Giannoni M F, Ciatti R, Capoccia L, Ruggiero M, Dauri M, Mariani P P
Department of Vascular Surgery, La Sapienza University of Rome, Rome, Italy.
Int Angiol. 2006 Sep;25(3):316-21.
The aim of this study was to determine the role of combined mechanical and pharmacological prophylaxis in the prevention of deep venous thrombosis (DVT) after total knee replacement (TKR).
prospective case series study.
Between October 2002 and June 2003, 38 total knee procedures were carried out on 34 patients (4 patients had bilateral TKR). To exclude the presence of a concomitant DVT echo-color-flow of the legs was performed between 2 and 1 week prior to surgery, in the postoperative period (before discharging) and 30 days after surgery. Patients received one daily subcutaneous injection of nadroparin calcium (dosage adapted to body-weight). An intermittent foot sole pump (IFSP) was applied in the recovery room postoperatively, in both feet for about 5 h a day and all night long, and continued at home until the 15(th) day.
No major perioperative or rehabilitation phase-related complications were observed (2 patients required manual drainage of blood clots from the wound). The incidence of DVT was 7.9% (3 cases). In one of these cases we observed a previous DVT so it was classified as rethrombosis.

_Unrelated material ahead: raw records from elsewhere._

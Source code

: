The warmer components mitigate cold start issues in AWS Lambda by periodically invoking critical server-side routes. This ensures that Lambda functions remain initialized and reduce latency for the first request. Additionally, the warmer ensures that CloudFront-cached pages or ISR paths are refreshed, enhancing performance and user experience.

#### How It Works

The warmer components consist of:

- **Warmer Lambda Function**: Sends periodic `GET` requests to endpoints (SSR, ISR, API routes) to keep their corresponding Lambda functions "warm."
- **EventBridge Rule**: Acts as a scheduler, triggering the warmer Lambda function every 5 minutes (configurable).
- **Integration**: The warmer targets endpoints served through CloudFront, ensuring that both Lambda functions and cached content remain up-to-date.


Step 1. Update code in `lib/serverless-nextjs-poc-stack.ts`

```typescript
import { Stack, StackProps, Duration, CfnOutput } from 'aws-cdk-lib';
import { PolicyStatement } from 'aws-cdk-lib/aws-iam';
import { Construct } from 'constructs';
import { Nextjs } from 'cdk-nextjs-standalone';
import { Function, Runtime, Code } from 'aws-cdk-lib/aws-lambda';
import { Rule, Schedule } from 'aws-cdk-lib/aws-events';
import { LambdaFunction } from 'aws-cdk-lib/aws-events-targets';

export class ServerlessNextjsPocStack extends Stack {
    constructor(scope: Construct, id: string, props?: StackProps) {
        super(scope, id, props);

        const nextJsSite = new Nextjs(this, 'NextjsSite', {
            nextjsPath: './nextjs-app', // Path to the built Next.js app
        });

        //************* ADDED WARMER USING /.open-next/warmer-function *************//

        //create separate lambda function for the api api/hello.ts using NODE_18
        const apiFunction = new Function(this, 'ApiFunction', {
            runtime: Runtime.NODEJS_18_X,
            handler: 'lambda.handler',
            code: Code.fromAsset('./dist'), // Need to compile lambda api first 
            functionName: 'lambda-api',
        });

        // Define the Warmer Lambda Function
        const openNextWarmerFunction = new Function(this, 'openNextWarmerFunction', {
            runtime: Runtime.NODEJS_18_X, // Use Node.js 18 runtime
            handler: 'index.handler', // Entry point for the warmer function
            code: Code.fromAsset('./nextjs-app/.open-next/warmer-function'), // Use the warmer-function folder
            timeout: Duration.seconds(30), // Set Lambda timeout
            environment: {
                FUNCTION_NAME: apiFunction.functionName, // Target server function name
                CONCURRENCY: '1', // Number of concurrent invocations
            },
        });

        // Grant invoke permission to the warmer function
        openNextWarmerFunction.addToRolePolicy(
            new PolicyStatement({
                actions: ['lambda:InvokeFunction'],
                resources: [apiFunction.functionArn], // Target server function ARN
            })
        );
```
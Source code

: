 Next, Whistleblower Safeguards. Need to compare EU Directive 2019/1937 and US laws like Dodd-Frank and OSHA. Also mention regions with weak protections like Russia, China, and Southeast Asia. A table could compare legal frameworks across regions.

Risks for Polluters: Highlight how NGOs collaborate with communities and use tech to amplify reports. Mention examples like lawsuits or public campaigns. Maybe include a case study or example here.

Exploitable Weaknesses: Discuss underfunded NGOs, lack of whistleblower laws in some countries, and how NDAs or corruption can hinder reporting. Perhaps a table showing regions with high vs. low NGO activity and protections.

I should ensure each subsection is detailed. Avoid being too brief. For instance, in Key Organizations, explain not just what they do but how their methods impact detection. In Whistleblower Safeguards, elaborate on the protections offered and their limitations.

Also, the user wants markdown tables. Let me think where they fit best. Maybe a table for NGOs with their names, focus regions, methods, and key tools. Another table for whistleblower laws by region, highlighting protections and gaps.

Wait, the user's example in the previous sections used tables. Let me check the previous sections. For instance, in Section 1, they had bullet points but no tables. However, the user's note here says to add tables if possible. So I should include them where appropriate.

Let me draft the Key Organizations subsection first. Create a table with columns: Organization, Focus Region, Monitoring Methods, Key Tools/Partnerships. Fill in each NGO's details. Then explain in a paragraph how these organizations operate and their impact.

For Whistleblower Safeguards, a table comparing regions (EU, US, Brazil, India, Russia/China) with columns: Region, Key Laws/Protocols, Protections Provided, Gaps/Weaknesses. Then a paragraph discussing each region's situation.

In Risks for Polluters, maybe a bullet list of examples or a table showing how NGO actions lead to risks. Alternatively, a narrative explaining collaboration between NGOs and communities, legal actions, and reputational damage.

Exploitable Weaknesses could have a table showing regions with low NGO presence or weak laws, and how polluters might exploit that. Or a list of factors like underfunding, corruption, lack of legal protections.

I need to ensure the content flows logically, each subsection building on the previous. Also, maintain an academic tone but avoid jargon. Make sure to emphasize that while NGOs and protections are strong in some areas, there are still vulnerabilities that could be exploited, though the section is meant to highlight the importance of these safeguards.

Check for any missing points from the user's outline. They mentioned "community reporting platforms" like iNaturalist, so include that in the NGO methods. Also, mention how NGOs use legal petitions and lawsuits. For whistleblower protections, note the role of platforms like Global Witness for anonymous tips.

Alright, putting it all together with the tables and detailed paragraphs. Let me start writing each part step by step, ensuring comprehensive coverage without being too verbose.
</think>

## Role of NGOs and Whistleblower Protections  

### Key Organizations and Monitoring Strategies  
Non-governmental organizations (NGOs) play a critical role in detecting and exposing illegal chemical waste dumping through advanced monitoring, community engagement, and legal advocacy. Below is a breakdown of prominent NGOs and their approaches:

All were successfully treated with therapeutic introduced low molecular weight heparin (LMWH) therapy. No pulmonary embolism or deaths associated with the use of LMWH or IFSP were observed.
In our experience the combined prophylaxis with nadroparin calcium and IFSP significantly reduced the incidence of DVT.
本研究旨在确定机械与药物联合预防措施在全膝关节置换术(TKR)后预防深静脉血栓形成(DVT)中的作用。
前瞻性病例系列研究。
2002年10月至2003年6月期间,对34例患者实施了38例全膝关节置换手术(4例患者接受双侧TKR)。为排除合并DVT的存在,在手术前2至1周、术后(出院前)以及术后30天对患者双腿进行了超声彩色血流检查。患者每日皮下注射一次那屈肝素钙(剂量根据体重调整)。术后在恢复室应用间歇性足底泵(IFSP),双足均使用,每天约5小时,持续整晚,并在家中持续使用至第15天。
未观察到重大围手术期或康复阶段相关并发症(2例患者需要人工清除伤口内的血凝块)。DVT发生率为7.9%(3例)。其中1例患者之前存在DVT,因此被归类为再血栓形成。所有病例均通过引入治疗性低分子量肝素(LMWH)治疗成功治愈。未观察到与使用LMWH或IFSP相关的肺栓塞或死亡病例。
根据我们的经验,那屈肝素钙与IFSP联合预防措施显著降低了DVT的发生率。